Essas mulheres fazem parte de uma minoria social e política, que vem ao longo das últimas décadas enfrentando violações dos seus direitos e inúmeras violências como estupros e exploração sexual. Elas sofrem com a violência doméstica dentro das suas aldeias, espaços onde o Estado não chega efetivamente para garantir a sua segurança. Como sinaliza Mayara Melo “as indígenas reconhecem e denunciam inúmeras práticas discriminatórias que sofrem: casamentos forçados, violência doméstica, estupros, limitações de acesso à terra, limitações para organização e participação política e outras formas de dificuldade enfrentadas em consequência do patriarcalismo presente em suas comunidades.

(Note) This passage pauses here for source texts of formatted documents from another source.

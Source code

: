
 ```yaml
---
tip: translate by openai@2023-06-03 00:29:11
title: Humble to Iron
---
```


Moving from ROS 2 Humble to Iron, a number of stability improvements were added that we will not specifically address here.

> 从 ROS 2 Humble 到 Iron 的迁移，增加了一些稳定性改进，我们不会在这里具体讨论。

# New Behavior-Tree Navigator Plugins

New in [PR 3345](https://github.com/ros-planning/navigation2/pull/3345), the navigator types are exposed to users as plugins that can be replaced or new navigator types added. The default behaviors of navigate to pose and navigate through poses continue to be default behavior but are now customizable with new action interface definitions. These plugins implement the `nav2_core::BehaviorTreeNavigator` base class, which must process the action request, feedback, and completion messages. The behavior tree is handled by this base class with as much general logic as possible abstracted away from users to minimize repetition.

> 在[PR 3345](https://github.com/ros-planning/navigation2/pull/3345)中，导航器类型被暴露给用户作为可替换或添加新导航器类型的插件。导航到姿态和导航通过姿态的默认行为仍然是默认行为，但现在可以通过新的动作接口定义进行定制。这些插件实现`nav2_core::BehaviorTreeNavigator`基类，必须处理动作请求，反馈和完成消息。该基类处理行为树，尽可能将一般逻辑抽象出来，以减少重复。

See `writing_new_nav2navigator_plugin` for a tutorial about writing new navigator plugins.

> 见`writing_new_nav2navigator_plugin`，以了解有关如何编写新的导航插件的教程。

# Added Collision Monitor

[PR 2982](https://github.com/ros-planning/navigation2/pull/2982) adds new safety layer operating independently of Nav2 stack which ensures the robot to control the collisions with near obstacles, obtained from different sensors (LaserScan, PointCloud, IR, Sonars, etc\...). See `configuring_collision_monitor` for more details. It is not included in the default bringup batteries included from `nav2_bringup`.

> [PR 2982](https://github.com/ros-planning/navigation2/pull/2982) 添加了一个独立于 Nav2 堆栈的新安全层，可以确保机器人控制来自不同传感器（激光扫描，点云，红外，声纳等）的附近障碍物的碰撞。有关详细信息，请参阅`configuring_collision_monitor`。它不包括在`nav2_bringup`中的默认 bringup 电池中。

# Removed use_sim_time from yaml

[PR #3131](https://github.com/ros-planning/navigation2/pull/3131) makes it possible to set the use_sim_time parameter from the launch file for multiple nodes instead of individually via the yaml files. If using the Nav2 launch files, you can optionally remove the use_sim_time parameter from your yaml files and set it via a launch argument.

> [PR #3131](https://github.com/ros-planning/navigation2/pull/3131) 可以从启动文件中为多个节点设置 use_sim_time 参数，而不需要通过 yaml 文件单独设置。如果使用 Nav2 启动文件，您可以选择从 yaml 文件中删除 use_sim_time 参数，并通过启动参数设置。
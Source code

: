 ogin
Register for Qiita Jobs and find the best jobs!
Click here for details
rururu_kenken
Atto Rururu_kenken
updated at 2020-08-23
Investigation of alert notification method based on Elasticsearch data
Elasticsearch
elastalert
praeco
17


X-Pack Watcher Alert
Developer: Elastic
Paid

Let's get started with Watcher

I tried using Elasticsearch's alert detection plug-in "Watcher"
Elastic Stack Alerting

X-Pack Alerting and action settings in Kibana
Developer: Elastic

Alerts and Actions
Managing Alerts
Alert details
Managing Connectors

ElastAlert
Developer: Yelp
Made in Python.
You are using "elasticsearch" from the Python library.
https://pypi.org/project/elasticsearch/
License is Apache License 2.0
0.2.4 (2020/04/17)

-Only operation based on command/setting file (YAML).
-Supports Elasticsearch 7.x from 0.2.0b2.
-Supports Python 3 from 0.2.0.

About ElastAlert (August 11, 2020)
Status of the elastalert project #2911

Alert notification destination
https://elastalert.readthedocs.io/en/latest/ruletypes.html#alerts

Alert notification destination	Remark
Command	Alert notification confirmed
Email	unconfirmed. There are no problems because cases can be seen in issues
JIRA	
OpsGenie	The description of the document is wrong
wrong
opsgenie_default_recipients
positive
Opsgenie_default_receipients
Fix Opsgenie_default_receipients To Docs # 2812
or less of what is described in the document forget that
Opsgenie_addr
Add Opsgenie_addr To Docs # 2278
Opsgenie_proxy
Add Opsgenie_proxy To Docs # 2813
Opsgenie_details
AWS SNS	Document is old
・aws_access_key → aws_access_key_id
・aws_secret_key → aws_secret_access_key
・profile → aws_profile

Embora esse seja um campo delicado de tratar, devido ao enfoque específico e multicultural que precisa ser dado, é necessário ouvir o que as organizações de mulheres indígenas estão reivindicando”.[1]
Nesse cenário algumas iniciativas visam somar forças a causa das mulheres indígenas, buscando dar visibilidade para as suas demandas, como é o caso do projeto da ONU Mulheres em parceria com a embaixada norueguesa batizado de “Voz das Mulheres Indígenas”. O objetivo é fomentar o empoderamento, a mobilização social e a participação política de mulheres indígenas de mais de uma centena de etnias no Brasil. O projeto fortalece a atuação de mulheres indígenas em espaços de decisão dentro e fora de suas comunidades.[2]
São essas mulheres também que, em meio ao luto e a dor, se organizam para lutar contra os efeitos da pandemia em suas comunidades, arrecadando e destinando doações, protegendo as aldeias, dando suporte espiritual e comandando importantes associações. Quanta potência escancarada!
Diante de tudo isso, nada mais justo que, no dia dedicado a esses povos, esse protagonismo seja verdadeiramente celebrado.
[1]A autora desenvolve algumas reflexões no texto: Mulheres indígenas: opressão, violência e resistência.